Es verdad verdadera que no hay una transición política igual a otra. En realidad, no hay un fenómeno político igual a otro. Es más, no hay ningún ente o acontecimiento igual a otro. Además de lo que tienen en común, puede ser mucho, muchísimo, acaece que hay algún elemento que los distingue y puede ser el que da lugar a la mutación. Teodoro Petkoff siempre cita, al respecto, las inusitadas Tesis de Abril de Lenin que, contra toda ortodoxia política marxista, tanto que en su partido lo llamaban “el loco”, transformó la vieja Rusia y una gran parte del futuro del mundo. Vio una combinación de variables que él solo atisbó. Y el gran Pompeyo Márquez, de los principales líderes del 58, juraba un mes antes de la caída de Pérez Jiménez que esta duraría años; por eso luego hizo suya la consigna que todas las transiciones políticas eran distintas y que no se podían cocinar a priori teóricamente. Althusser forjó una categoría, la sobrederterminación, para esos elementos circunstanciales que hacían cuajar o no las supuestamente ineluctables leyes del materialismo histórico, en cuya certeza absoluta creían los estalinistas. Y probablemente Chávez no hubiese llegado al poder si Irene Sáez y los que los ambiciosos que la sucedieron en la carrera presidencial no hubiesen trastabillado a cada paso que daban, como en una comedia del burlesco americano.
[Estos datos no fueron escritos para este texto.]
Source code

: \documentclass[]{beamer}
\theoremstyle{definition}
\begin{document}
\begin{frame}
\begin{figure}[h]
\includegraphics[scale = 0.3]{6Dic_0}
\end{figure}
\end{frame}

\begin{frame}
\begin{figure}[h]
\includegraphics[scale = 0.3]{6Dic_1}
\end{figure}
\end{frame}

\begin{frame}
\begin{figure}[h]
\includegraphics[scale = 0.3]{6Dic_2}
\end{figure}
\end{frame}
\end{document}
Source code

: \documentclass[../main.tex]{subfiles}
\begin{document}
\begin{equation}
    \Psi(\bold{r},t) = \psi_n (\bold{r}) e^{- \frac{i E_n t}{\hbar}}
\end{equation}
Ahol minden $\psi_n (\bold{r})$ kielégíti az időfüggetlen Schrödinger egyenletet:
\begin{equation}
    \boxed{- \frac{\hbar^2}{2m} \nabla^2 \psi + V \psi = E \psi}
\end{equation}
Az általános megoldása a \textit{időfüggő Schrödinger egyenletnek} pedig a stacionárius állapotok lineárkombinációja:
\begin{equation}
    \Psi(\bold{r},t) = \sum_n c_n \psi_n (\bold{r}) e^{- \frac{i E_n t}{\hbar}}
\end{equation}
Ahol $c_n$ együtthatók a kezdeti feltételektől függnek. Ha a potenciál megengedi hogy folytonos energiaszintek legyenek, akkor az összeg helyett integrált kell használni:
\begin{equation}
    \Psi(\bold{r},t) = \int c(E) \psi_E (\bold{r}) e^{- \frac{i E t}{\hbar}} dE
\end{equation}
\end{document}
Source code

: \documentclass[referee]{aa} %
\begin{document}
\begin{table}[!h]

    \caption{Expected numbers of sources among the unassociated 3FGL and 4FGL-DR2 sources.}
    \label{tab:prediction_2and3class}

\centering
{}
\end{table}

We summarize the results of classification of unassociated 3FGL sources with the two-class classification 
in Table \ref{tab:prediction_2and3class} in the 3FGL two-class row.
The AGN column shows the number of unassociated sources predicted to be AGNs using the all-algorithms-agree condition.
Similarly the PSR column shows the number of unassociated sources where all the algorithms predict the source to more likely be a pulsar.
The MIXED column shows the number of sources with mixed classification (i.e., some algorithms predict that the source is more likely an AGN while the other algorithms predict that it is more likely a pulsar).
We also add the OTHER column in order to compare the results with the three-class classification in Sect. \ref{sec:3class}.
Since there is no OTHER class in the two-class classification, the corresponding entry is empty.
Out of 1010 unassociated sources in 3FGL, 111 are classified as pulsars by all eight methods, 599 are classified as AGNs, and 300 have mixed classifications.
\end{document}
Las aparentes perogrulladas anteriores para decir que la sensatez dice que este es un gobierno sin aliento, sin un logro económico o social a su favor, sin pueblo, aborrecido planetariamente, es casi un muerto viviente, pero no se desmorona montado en las bayonetas de un puñado de generales domesticados y corruptos. Falta encontrar la llave de los campos, que debe estar perdida por ahí no más. Y va a aparecer si tenemos la tenacidad para no cesar de buscarla. Ojalá sirva el cambio de año para mejorar nuestra apagada energía opositora.

Mañana comienza una semana que debería ser candente. Se instala la nueva Asamblea producto de una de las elecciones más descaradamente fraudulentas de nuestra historia. Sopotocientos chavistas, cuatro gatos de la mesita y algunos alacranes producto del 30% del padrón electoral, en muchos casos “llevados” a votar. Y, carta ya jugada, la Asamblea constitucional, fragmentada a patadas, anulada vilmente al nacer, sigue considerándose –con razones contundentes– el único poder legítimo del país y como tal no renuncia a ejercerlo, aunque sea simbólicamente. Con variantes continúa el país desangrándose, partido en dos, que venimos viviendo, ahora más peligrosamente, porque el mismísimo Maduro ha dicho que se “acabó la guachafita” y va a arremeter contra el poder paralelo. Lo cual quiere decir que puede hacer cualquier cosa, ya se sabe que puede ser atroz.

Por su parte, la Asamblea legítima ya se ha reafirmado como la única válida y va a prolongar sus funciones. Desprovista de armamentos y solo asistida de razones le toca dar una lucha valerosa y enormemente desigual.

Queda por verse lo que hará la opinión internacional democrática que ha tenido una beligerancia de la que cuesta encontrar antecedentes con otras dictaduras y que en esta vuelta del camino no están demasiado claras. Borrell ha dicho que la Europa unida está clara en desconocer las elecciones parlamentarias chavistas, pero no en el estatus de presidente interino de Guaidó y que se reunirá esta misma semana para aclararlo. De Biden se dice que dice, pero nada está claro; acaso solo es convincente la expectativa que hará una estrategia más sensata y a lo mejor más efectiva, quién quita que aliado con Europa, distinta a las disfuncionalidades y desplantes verbales de Trump. América Latina, que ve mover su geografía política a cada rato, sigue básicamente del lado bueno del asunto. Tampoco hay que perder de vista a los nuevos aliados de la tiranía, tiranos ellos mismos y algunos con no pocos músculos.

No queda sino esperar que se dé la partida y se muevan las piezas. Tratar de predecir hoy es sumamente insensato.